According to the Buddhist scriptures it was Brahma Sahampati who entreated Buddha to teach the world about Dhamma. Initially Buddha hesitated to preach the principle of Dhamma thinking that he will not be able to convey the philosophy. But Brahma Sahampati insisted as in this way the doctrine of Dhamma will spread amongst the layman. Finally Buddha agreed to spread Dhamma.
When Brahma Sahampati arrived Buddha was meditating at Uruvela. Form some of the commentaries it has been gathered that Brahma Sahampati was a non-returner or anagami who was reborn as a monk in the Sangha of Kasyapa Buddha. Sakyuta Nikaya comprise of verses that are spoke by Brahma Sahampati when he attended to Buddha. He is said to have attended to Buddha again when the latter was at his deathbed. The reference to this incident is found in the Mahaparinirvana Sutta.
According to the Vimalakirti Sutra one must not try endeavor to distinguish between good and evil or enlightenment and ignorance as the ideas can make a person bias. It further explains that there is no fixed method to attain enlightenment. When an individual is free of the defilements of mind he will easily comprehend Buddha's teachings. The sutra goes on to elucidate that the only way achieve enlightenment is by rising above the material ties. The sutra criticizes those who are only concerned about their spiritual upliftment. In order to become a true Buddhist the foremost quality required is to impart the subjective knowledge to those who are suffering.

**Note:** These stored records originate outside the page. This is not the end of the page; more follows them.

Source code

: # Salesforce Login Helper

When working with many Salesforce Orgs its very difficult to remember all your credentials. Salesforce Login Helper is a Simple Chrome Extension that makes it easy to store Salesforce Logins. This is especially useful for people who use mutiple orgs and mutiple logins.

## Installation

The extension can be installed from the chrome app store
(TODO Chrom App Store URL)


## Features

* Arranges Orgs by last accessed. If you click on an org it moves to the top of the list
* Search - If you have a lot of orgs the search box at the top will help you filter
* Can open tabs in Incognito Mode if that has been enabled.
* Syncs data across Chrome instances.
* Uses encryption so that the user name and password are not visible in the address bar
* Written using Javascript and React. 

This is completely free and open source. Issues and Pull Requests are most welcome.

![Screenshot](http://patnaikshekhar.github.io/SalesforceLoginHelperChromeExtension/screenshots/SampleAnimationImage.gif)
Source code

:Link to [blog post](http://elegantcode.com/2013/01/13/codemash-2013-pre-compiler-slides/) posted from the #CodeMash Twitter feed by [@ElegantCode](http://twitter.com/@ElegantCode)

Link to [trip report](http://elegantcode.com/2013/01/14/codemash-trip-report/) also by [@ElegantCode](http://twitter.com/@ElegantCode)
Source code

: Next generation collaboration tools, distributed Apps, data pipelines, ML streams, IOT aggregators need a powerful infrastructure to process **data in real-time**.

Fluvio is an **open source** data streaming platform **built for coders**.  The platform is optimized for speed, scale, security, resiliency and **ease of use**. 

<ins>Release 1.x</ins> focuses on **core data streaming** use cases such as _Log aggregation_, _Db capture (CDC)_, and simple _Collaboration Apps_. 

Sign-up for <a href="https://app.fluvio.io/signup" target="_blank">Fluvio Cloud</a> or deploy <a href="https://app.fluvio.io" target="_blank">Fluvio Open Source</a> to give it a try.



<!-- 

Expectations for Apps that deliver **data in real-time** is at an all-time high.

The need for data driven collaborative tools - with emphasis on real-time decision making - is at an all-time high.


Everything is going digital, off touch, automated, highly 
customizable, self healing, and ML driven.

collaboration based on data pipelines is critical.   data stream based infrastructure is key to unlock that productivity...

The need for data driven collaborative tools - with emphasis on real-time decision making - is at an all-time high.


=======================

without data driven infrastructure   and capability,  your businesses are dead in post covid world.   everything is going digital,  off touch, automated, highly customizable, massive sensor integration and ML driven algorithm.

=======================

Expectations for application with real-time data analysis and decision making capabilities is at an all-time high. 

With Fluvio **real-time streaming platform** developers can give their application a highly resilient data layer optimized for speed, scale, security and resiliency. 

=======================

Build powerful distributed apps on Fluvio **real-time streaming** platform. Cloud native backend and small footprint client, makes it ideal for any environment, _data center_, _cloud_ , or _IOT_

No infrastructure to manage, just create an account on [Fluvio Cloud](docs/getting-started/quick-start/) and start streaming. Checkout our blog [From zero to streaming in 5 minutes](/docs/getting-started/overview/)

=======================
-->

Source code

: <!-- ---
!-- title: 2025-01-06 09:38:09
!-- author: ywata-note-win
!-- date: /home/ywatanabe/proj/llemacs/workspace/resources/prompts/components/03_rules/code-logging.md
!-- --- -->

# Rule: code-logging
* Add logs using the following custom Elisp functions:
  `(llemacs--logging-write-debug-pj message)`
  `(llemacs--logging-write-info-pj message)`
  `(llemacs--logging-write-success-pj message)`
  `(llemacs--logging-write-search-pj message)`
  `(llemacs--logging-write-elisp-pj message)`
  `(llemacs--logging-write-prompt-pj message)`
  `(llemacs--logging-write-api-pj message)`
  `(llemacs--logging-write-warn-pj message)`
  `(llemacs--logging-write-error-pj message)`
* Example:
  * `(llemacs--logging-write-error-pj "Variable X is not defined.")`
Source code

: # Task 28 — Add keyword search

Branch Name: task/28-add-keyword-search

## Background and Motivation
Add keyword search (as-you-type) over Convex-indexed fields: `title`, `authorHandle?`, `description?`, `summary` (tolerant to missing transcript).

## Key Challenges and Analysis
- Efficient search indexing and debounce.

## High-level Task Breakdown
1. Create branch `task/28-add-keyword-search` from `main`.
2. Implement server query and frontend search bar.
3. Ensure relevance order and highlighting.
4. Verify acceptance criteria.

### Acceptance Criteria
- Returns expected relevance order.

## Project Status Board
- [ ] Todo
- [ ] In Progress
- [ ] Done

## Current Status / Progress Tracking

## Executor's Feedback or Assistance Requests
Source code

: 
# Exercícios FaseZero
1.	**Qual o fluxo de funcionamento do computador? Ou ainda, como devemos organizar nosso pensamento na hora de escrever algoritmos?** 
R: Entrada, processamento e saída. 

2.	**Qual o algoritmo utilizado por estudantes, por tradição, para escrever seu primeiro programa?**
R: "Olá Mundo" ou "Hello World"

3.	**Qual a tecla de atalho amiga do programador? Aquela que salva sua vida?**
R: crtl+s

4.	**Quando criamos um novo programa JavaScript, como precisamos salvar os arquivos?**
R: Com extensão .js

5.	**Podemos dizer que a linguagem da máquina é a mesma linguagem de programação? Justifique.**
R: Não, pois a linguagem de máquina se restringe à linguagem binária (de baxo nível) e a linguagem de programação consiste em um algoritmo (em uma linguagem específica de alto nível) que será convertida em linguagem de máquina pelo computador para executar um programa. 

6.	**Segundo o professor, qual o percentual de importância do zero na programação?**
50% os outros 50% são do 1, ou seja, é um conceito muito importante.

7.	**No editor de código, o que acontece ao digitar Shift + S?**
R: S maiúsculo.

The ideals laid down here are for the Bodhisattvas. The legend starts with Buddha visiting a cultivator, Vimalakirti, as he has fallen ill. Due to the wisdom of Vimalakirti most of Buddha's disciples declines from visiting the sick man. Finally Manjusri Bodhisattva is sent to him. Through the arguments and counter arguments of these two educated people the teachings of Buddha are slowly revealed. At the conversation Manjusri Bodhisattva hails Vimalakirti as one of the wisest of the followers of Buddha.
There are other two episodes in Vimalakirti Sutra that is also referred to in the Chinese literature. The first story revolves around celestial ladies sprinkling flowers on people at a meeting. The flowers immediately fall to the ground when they touch the bodhisattvas but it is not the same for the junior cultivators. It symbolizes that the flowers stick to those who are yet to free their minds of the defilements.
The second story portrays the supernatural powers of Vimalakirti. He visits the heavenly kingdom of Xiang-ji for bringing fragrant rice for his visitors. This story reveals the compassion and love of the bodhisattvas.
Hence the Vimalakirti Sutra is one of the favorable ways to know more about Mahayana Buddhism and the legends associated with it.